Bu koya çıkan birliklerin görevi, bölgede bulunduğu düşünülen bir Türk topunu ele geçirmek ve diğer dört kumsala çıkan birliklerin ileri harekâtı onların hizasına ulaştığında Kirte yönündeki ilerleyişte onlara katılmaktı. Ancak diğer kumsaldaki İngiliz birlikleri sert bir direnmeyle karşılaşmış ve ilerleyememişlerdir. Böyle bir olasılık hesaba katılmadığı için çıkarma kuvvetleri komutanı Yarbay Matthews'e bu durumda nasıl hareket edeceği konusunda da herhangi bir talimat verilmemişti. Oysa Zığındere'de, çıkarmanın ilk saatlerinde Türk direnişi yoktur. Türkler, gerideki ihtiyatlarını da hızla diğer dört kumsala kaydırmışlardı. Çıkarma kuvvetleri komutanı Yarbay Matthews, yaveriyle ilerlemiş ve Kirte Köyü'nün dış evlerine 500 m. kadar sokulmuş ve hiçbir Türk askeriyle karşılaşmamıştı. Gerçekte köy tümüyle boştu. Üstelik Zığındere çıkarma birliklerine bir takviyeye gerek olup olmadığı sorulmuş, bir yanıt alınamamıştı. Direnme olmadığına göre takviyeye de gerek yoktu.

Türk karşı taarruzları

Zığındere ve İkiz Koyu, 2. Türk Taburunun görev bölgesidir.

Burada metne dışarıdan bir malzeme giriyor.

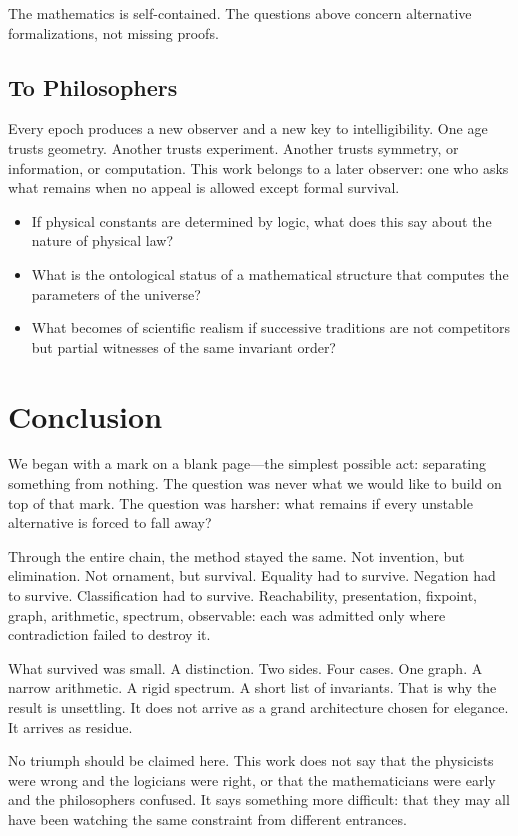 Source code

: \documentclass[11pt,a4paper]{book}
\begin{document}
The mathematics is self-contained.  The questions above concern alternative
formalizations, not missing proofs.

\section{To Philosophers}

Every epoch produces a new observer and a new key to intelligibility.
One age trusts geometry. Another trusts experiment. Another trusts
symmetry, or information, or computation. This work belongs to a later
observer: one who asks what remains when no appeal is allowed except
formal survival.

\begin{itemize}
\item If physical constants are determined by logic, what does this say
  about the nature of physical law?
\item What is the ontological status of a mathematical structure that
  computes the parameters of the universe?
\item What becomes of scientific realism if successive traditions are
  not competitors but partial witnesses of the same invariant order?
\end{itemize}

\chapter{Conclusion}

We began with a mark on a blank page---the simplest possible act:
separating something from nothing. The question was never what we
would like to build on top of that mark. The question was harsher:
what remains if every unstable alternative is forced to fall away?

Through the entire chain, the method stayed the same. Not invention,
but elimination. Not ornament, but survival. Equality had to survive.
Negation had to survive. Classification had to survive. Reachability,
presentation, fixpoint, graph, arithmetic, spectrum, observable: each
was admitted only where contradiction failed to destroy it.

What survived was small. A distinction. Two sides. Four cases. One
graph. A narrow arithmetic. A rigid spectrum. A short list of
invariants. That is why the result is unsettling. It does not arrive
as a grand architecture chosen for elegance. It arrives as residue.

No triumph should be claimed here. This work does not say that the
physicists were wrong and the logicians were right, or that the
mathematicians were early and the philosophers confused. It says
something more difficult: that they may all have been watching the same
constraint from different entrances.
\end{document}

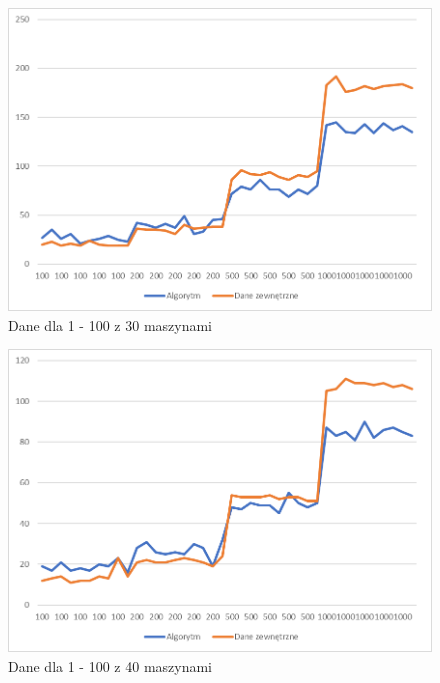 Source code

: \begin{figure}[h]
    \centering
    \includegraphics[scale=0.3]{1-100_30.png}
    \caption{Dane dla 1 - 100 z 30 maszynami}
    \label{1-100_30}
\end{figure}

\begin{figure}[h]
    \centering
    \includegraphics[scale=0.3]{1-100_40.png}
    \caption{Dane dla 1 - 100 z 40 maszynami}
    \label{1-100_40}
\end{figure}



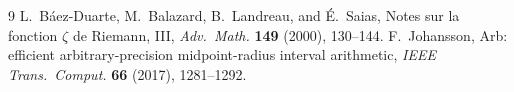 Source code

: \documentclass[11pt,a4paper]{article}
\theoremstyle{definition}
\begin{document}
\begin{thebibliography}{9}
 L.~B\'aez-Duarte, M.~Balazard, B.~Landreau, and \'E.~Saias, Notes sur la fonction $\zeta$ de Riemann, III, \emph{Adv.\ Math.} \textbf{149} (2000), 130--144.
 F.~Johansson, Arb: efficient arbitrary-precision midpoint-radius interval arithmetic, \emph{IEEE Trans.\ Comput.} \textbf{66} (2017), 1281--1292.
\end{thebibliography}
\end{document}
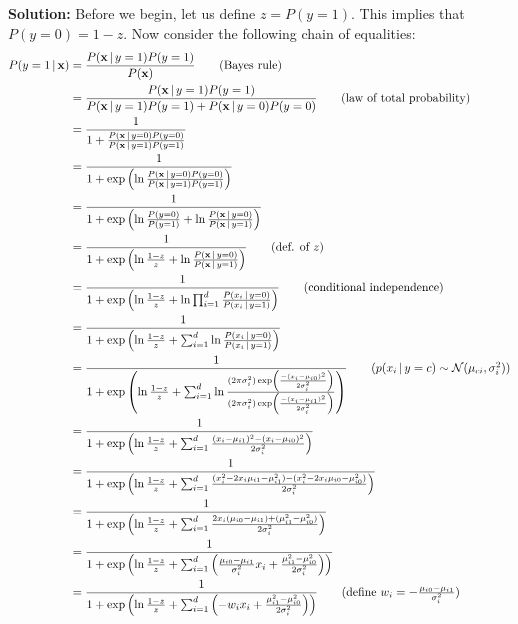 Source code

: \documentclass{article}
\renewcommand{\vec}[1]{\mathbf{#1}}
\newcommand{\cond}{\,|\,}
\begin{document}
\noindent\textbf{Solution:} Before we begin, let us define $z=P(y=1)$. This implies that $P(y=0)=1-z$. Now consider the following chain of equalities:
\begin{align*}
  P(y=1\cond\vec x)&=\frac{P(\vec x\cond y=1)P(y=1)}{P(\vec x)}\tag{Bayes rule}\\
  &=\frac{P(\vec x\cond y=1)P(y=1)}{P(\vec x\cond y=1)P(y=1)+P(\vec x\cond y=0)P(y=0)}\tag{law of total probability}\\
  &=\frac{1}{1+\frac{P(\vec x\cond y=0)P(y=0)}{P(\vec x\cond y=1)P(y=1)}}\\
  &=\frac{1}{1+\exp\left(\ln\frac{P(\vec x\cond y=0)P(y=0)}{P(\vec x\cond y=1)P(y=1)}\right)}\\
  &=\frac{1}{1+\exp\left(\ln\frac{P(y=0)}{P(y=1)}+\ln\frac{P(\vec x\cond y=0)}{P(\vec x\cond y=1)}\right)}\\
  &=\frac{1}{1+\exp\left(\ln\frac{1-z}{z}+\ln\frac{P(\vec x\cond y=0)}{P(\vec x\cond y=1)}\right)}\tag{def. of $z$}\\
  &=\frac{1}{1+\exp\left(\ln\frac{1-z}{z}+\ln\prod_{i=1}^d\frac{P(x_i\cond y=0)}{P(x_i\cond y=1)}\right)}\tag{conditional independence}\\
  &=\frac{1}{1+\exp\left(\ln\frac{1-z}{z}+\sum_{i=1}^d\ln\frac{P(x_i\cond y=0)}{P(x_i\cond y=1)}\right)}\\
  &=\frac{1}{1+\exp\left(\ln\frac{1-z}{z}+\sum_{i=1}^d\ln\frac{(2\pi\sigma^2_i)\exp\left(\frac{-(x_i-\mu_{i0})^2}{2\sigma^2_i}\right)}{(2\pi\sigma^2_i)\exp\left(\frac{-(x_i-\mu_{i1})^2}{2\sigma^2_i}\right)}\right)}\tag{$p(x_i\cond y=c)\sim\mathcal N(\mu_{ci},\sigma_i^2)$}\\
  &=\frac{1}{1+\exp\left(\ln\frac{1-z}{z}+\sum_{i=1}^d\frac{(x_i-\mu_{i1})^2-(x_i-\mu_{i0})^2}{2\sigma^2_i}\right)}\\
  &=\frac{1}{1+\exp\left(\ln\frac{1-z}{z}+\sum_{i=1}^d\frac{(x_i^2-2x_i\mu_{i1}-\mu_{i1}^2)-(x_i^2-2x_i\mu_{i0}-\mu_{i0}^2)}{2\sigma^2_i}\right)}\\
  &=\frac{1}{1+\exp\left(\ln\frac{1-z}{z}+\sum_{i=1}^d\frac{2x_i(\mu_{i0}-\mu_{i1})+(\mu_{i1}^2-\mu_{i0}^2)}{2\sigma^2_i}\right)}\\
  &=\frac{1}{1+\exp\left(\ln\frac{1-z}{z}+\sum_{i=1}^d\left(\frac{\mu_{i0}-\mu_{i1}}{\sigma^2_i}x_i+\frac{\mu_{i1}^2-\mu_{i0}^2}{2\sigma^2_i}\right)\right)}\\
  &=\frac{1}{1+\exp\left(\ln\frac{1-z}{z}+\sum_{i=1}^d\left(-w_ix_i+\frac{\mu_{i1}^2-\mu_{i0}^2}{2\sigma^2_i}\right)\right)}\tag{define $w_i=-\frac{\mu_{i0}-\mu_{i1}}{\sigma_i^2}$}\\

\end{align*}
\end{document}
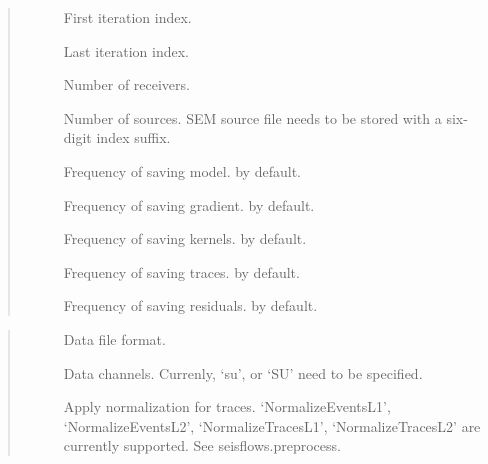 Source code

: \documentclass[letterpaper,10pt,english]{sphinxmanual}
\begin{document}
\begin{quote}\begin{description}
\item[{}] \leavevmode
First iteration index.

\item[{}] \leavevmode
Last iteration index.

\item[{}] \leavevmode
Number of receivers.

\item[{}] \leavevmode
Number of sources. SEM source file needs to be stored with a six-digit index suffix.

\item[{}] \leavevmode
Frequency of saving model.  by default.

\item[{}] \leavevmode
Frequency of saving gradient.  by default.

\item[{}] \leavevmode
Frequency of saving kernels.  by default.

\item[{}] \leavevmode
Frequency of saving traces.  by default.

\item[{}] \leavevmode
Frequency of saving residuals.  by default.

\end{description}\end{quote}

\begin{quote}\begin{description}
\item[{}] \leavevmode
Data file format.

\item[{}] \leavevmode
Data channels. Currenly, ‘su’, or ‘SU’ need to be specified.

\item[{}] \leavevmode
Apply normalization for traces. ‘NormalizeEventsL1’, ‘NormalizeEventsL2’, ‘NormalizeTracesL1’, ‘NormalizeTracesL2’ are currently supported. See seisflows.preprocess.

\end{description}\end{quote}
\end{document}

Kıyıda bu denli uzun bir hattı 6. Bölük tutmaktadır. 2. Tabur'un diğer bölükleri ihtiyat olarak geride tutulmaktaydılar ama bir bölük dışında diğer bölükler çıkarmanın başlamasıyla İkiz Koyu ve diğer koylara takviye için kaydırılmışlardır. 26. Alay Komutanı Yarbay Kadri Bey, elindeki son ihtiyat olan 5. Bölük'ü derhal Zığındere'ye sevk etmiştir. Türk 5. Bölük'ünün, bölgeye ulaşır ulaşmaz yürüyüş kollarından açılarak giriştiği taarruz, Zığındere'de iki İngiliz taburunu durdurmayı başarmıştır. Esasen Zığındere'deki İngiliz askeri gücü (2.000 asker) bu bölüğü ezip geçecek güçtedir ve bu bölüğün gerisinde hiçbir Türk kuvveti yoktur. Gerçekte bölgeyi savunan ve halihazırda dört kumsalda çarpışmakta olan Türk kuvvetleriyle sadece Zığındere'ye çıkmış İngiliz kuvvetleri denktir, iki tarafa da ikişer tabur vardır.

Albay Halil Sami Bey'in 9. Tümeni ihtiyatındaki 25. Alay'ı Seddülbahir Cephesi'ne kaydırmış, alayın 3. Tabur'unun Zığındere'ye intikali ve taarruza kalkması saat 16:00 yı bulmuştur. Bir sahra bataryasının ateşi ardından saat 16:40'da 3. Tabur'un öncü bölüğü ile 5. Bölük askerlerinin giriştiği taarruzu bölgedeki Bileşik Donanmanın ateşi karşılamıştır. Bir donanma ateşinin piyade taarruzu karşısında bu denli etkili olabileceği deneyimi olmayan tabur, donanma topları safları arasında patlamaya başladığında derhal ters yüzü dönerek sırtlardaki makilikler arasına yayılmış, taarruzu yenilemek için gecenin karanlığını beklemeye koyulmuştur.

Her ne kadar taarruz sahile kadar ulaşamadıysa da buradaki İngiliz birliklerinin Kirte Köyü yönünde ilerleyerek tüm bölgedeki Türk savunmasını çökertmelerini önlemiştir.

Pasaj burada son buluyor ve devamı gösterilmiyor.